Home > Stego

Stego

Stego is a project mainly written in Java, it's free.

A simple steganography utility

Introduction

Stego.jar is a very simple command-line tool for steganography. *.java is the source for the jar. The usage follows::

java -jar Stego.jar [e|d|a]
    e : encrypt a message into an image
    d : decrypt a message from an image
    a : perform analysis on an image

Stego.jar hides messages in pseudorandom bits in images. For more information on how it works, the comments in StegImage.java might suffice, or you might want to read this step-by-step implementation guide that I've put together below.

Warning!

If you read the source code, be prepared for bit-twiddling.

What is Steganography?

Steganography is the art of sending a hidden message without letting anybody except those involved that the message even exists. This is different from cryptography; in cryptography, the presence of an encrypted message is obvious.

The simplest way to send a steganographic message is to do so in an image. Each of the message bits is placed into the least significant bit of a pixel's color value. The difference is not noticeable by the human eye, but if you know that the message is there you can read it.

Implementation Details

This section attempts to explain the differences between this implementation of steganography and the simplest possible version.

The immediate and most intuitive way to write the message is to break it into bits, and then write one bit to each pixel of the image in order. For example, if our message was 0100101, we would change the least significant bit of each of the first 7 pixels from the top left of the image to match the ones in our message. Though this technically works, it is fraught with weaknesses.

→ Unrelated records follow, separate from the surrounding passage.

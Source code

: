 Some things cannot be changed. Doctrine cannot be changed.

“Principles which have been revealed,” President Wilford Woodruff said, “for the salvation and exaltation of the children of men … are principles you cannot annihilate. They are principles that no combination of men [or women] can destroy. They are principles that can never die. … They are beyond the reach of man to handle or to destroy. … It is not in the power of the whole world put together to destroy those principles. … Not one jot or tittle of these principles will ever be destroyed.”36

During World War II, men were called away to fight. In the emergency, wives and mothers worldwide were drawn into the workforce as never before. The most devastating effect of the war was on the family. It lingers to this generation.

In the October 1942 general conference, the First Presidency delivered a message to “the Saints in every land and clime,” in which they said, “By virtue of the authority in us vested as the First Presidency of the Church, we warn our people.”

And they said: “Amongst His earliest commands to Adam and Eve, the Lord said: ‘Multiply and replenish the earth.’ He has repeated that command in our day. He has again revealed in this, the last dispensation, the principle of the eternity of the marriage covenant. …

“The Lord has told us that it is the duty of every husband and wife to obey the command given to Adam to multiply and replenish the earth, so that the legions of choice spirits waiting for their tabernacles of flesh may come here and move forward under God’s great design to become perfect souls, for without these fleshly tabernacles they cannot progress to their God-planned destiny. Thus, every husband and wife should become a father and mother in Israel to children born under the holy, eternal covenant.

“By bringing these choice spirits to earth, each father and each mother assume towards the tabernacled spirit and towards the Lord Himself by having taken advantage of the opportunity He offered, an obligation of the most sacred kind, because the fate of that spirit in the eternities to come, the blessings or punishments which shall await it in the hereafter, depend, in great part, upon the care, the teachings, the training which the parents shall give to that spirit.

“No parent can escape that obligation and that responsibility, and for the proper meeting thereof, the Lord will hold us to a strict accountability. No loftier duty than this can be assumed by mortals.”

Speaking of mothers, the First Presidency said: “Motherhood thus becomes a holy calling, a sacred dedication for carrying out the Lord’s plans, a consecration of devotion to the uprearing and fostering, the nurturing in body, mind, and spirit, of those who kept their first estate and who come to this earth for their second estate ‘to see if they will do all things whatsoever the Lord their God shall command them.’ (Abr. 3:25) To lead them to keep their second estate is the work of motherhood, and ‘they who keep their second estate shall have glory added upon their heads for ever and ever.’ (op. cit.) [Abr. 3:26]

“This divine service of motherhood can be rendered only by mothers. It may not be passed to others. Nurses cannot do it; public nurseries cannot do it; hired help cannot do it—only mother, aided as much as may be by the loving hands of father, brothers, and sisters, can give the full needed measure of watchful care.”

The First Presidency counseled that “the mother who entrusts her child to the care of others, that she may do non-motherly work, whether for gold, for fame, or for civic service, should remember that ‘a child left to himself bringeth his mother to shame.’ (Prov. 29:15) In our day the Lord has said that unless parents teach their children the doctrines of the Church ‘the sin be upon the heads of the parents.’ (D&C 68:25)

One major difference between this implementation of steganography and others that can be found on the Internet is that this implementation writes to the two least significant bits of each color value. The main reason for doing this is size. A message that changes a small amount of the pixels in its cover is far less likely to be discovered. The tradeoff in this is that the pixels that are modified will be slightly easier for the human eye to recognize.

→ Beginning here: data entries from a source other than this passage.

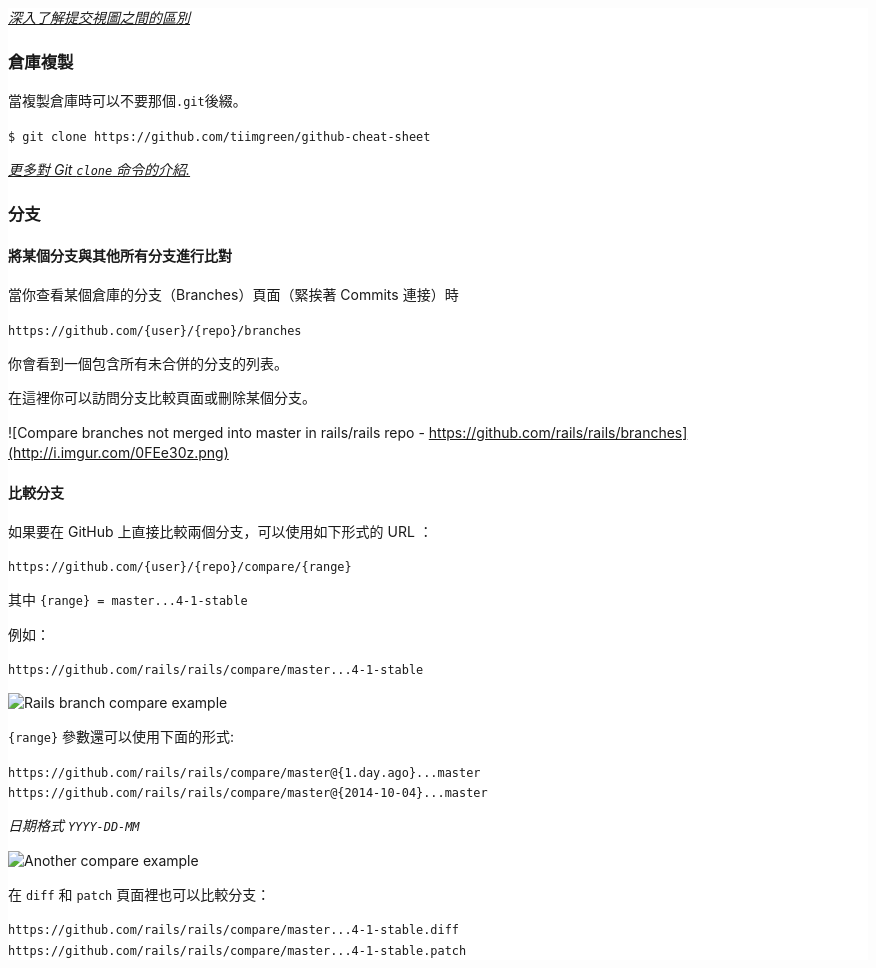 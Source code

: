 [*深入了解提交視圖之間的區別*](https://help.github.com/articles/differences-between-commit-views)

### 倉庫複製
當複製倉庫時可以不要那個`.git`後綴。

```bash
$ git clone https://github.com/tiimgreen/github-cheat-sheet
```

[*更多對 Git `clone` 命令的介紹.*](http://git-scm.com/docs/git-clone)

### 分支
#### 將某個分支與其他所有分支進行比對

當你查看某個倉庫的分支（Branches）頁面（緊挨著 Commits 連接）時

```
https://github.com/{user}/{repo}/branches
```
你會看到一個包含所有未合併的分支的列表。

在這裡你可以訪問分支比較頁面或刪除某個分支。

![Compare branches not merged into master in rails/rails repo - https://github.com/rails/rails/branches](http://i.imgur.com/0FEe30z.png)

#### 比較分支

如果要在 GitHub 上直接比較兩個分支，可以使用如下形式的 URL ：

```
https://github.com/{user}/{repo}/compare/{range}
```

其中 `{range} = master...4-1-stable`

例如：

```
https://github.com/rails/rails/compare/master...4-1-stable
```

![Rails branch compare example](http://i.imgur.com/tIRCOsK.png)

`{range}` 參數還可以使用下面的形式:

```
https://github.com/rails/rails/compare/master@{1.day.ago}...master
https://github.com/rails/rails/compare/master@{2014-10-04}...master
```

*日期格式 `YYYY-DD-MM`*

![Another compare example](http://i.imgur.com/5dtzESz.png)

在 `diff` 和 `patch` 頁面裡也可以比較分支：

```
https://github.com/rails/rails/compare/master...4-1-stable.diff
https://github.com/rails/rails/compare/master...4-1-stable.patch
```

When we change the two least significant bits of each color value, we can calculate the largest distance that a pixel can change from its original value. Each color value can change by a maximum of 3 values, meaning that the maximum change would be 9 values, which is still nearly indistinguishable by the human eye. In an image with a large bit depth, it is even harder to notice.

In this implementation, I suggest a solution to this problem: instead of placing all message bits into the image in order, I first compute a hash value of the provided key and then use that value to seed a pseudorandom number generator (PRNG). The generator is then cycled to produce a sequence of numbers that represent single pixels in the image. When message bits are written, they are written to those pixels, which are not necessarily in order or adjacent. This provides an added layer of security: even if analysis determines that there is a hidden message in the image, no decryption process can begin without first getting the message bits out of the image in the correct order, which for long messages is computationally infeasible.

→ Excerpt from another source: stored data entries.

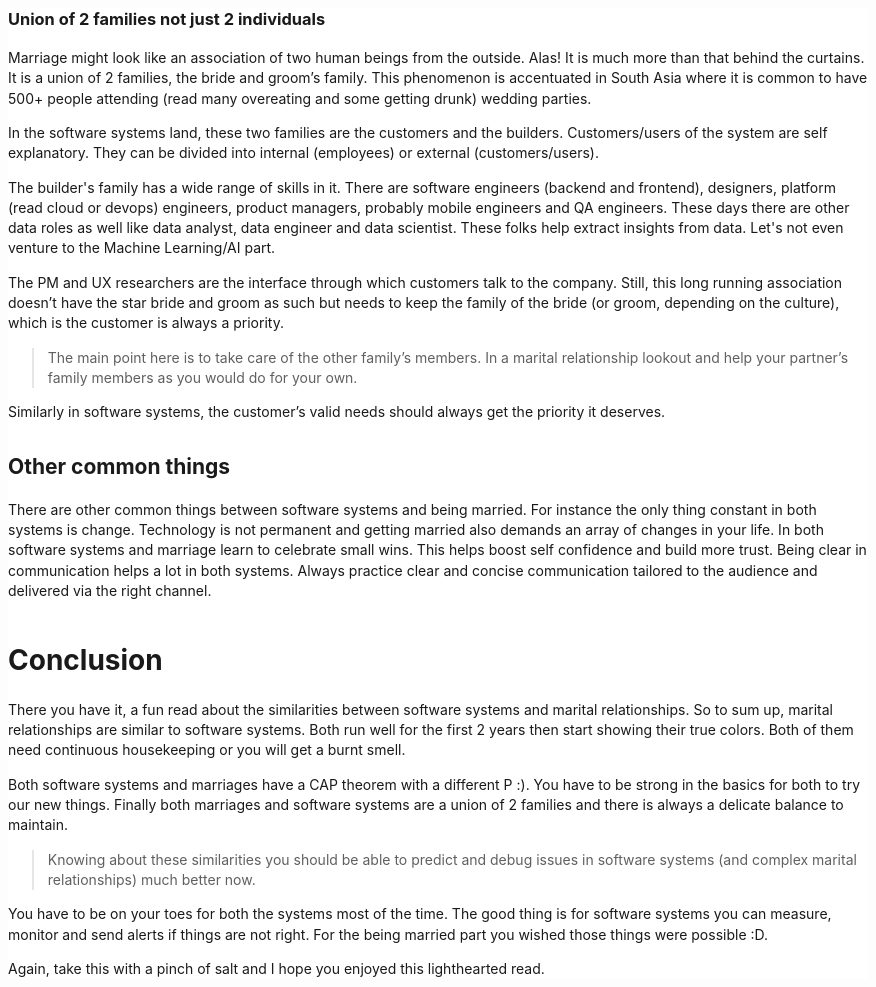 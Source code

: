 ### Union of 2 families not just 2 individuals

Marriage might look like an association of two human beings from the outside. Alas! It is much more than that behind the curtains. It is a union of 2 families, the bride and groom’s family. This phenomenon is accentuated in South Asia where it is common to have 500+ people attending (read many overeating and some getting drunk) wedding parties.

In the software systems land, these two families are the customers and the builders. Customers/users of the system are self explanatory. They can be divided into internal (employees) or external (customers/users).

The builder's family has a wide range of skills in it. There are software engineers (backend and frontend), designers, platform (read cloud or devops) engineers, product managers, probably mobile engineers and QA engineers. These days there are other data roles as well like data analyst, data engineer and data scientist. These folks help extract insights from data. Let's not even venture to the Machine Learning/AI part.

The PM and UX researchers are the interface through which customers talk to the company. Still, this long running association doesn’t have the star bride and groom as such but needs to keep the family of the bride (or groom, depending on the culture), which is the customer is always a priority.

> The main point here is to take care of the other family’s members. In a marital relationship lookout and help your partner’s family members as you would do for your own.

Similarly in software systems, the customer’s valid needs should always get the priority it deserves.

## Other common things

There are other common things between software systems and being married. For instance the only thing constant in both systems is change. Technology is not permanent and getting married also demands an array of changes in your life. In both software systems and marriage learn to celebrate small wins. This helps boost self confidence and build more trust. Being clear in communication helps a lot in both systems. Always practice clear and concise communication tailored to the audience and delivered via the right channel.


# Conclusion

There you have it, a fun read about the similarities between software systems and marital relationships. So to sum up, marital relationships are similar to software systems. Both run well for the first 2 years then start showing their true colors. Both of them need continuous housekeeping or you will get a burnt smell. 

Both software systems and marriages have a CAP theorem with a different P :). You have to be strong in the basics for both to try our new things. Finally both marriages and software systems are a union of 2 families and there is always a delicate balance to maintain.

> Knowing about these similarities you should be able to predict and debug issues in software systems (and complex marital relationships) much better now. 

You have to be on your toes for both the systems most of the time. The good thing is for software systems you can measure, monitor and send alerts if things are not right. For the being married part you wished those things were possible :D. 

Again, take this with a pinch of salt and I hope you enjoyed this lighthearted read.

It should be noted that both scrambled and unscrambled writing methods are present in Stego.jar, though scrambled writing is used by default. The unscrambled writing methods can be called from StegImage.java.

A key problem in steganography is both storing and determining the length of a message. This implementation takes the simple approach and simply stores an unencrypted 3-byte integer at the beginning of the data stream. In an unscrambled writing process, doing something like this would be very dangerous. Any user would be able to notice where the levels of randomness were highest and then simply look at the beginning of the area to find an integer. Scrambling the pixel order, however, protects against this, because there is no way to tell which bits represent part of the message length without knowing the key.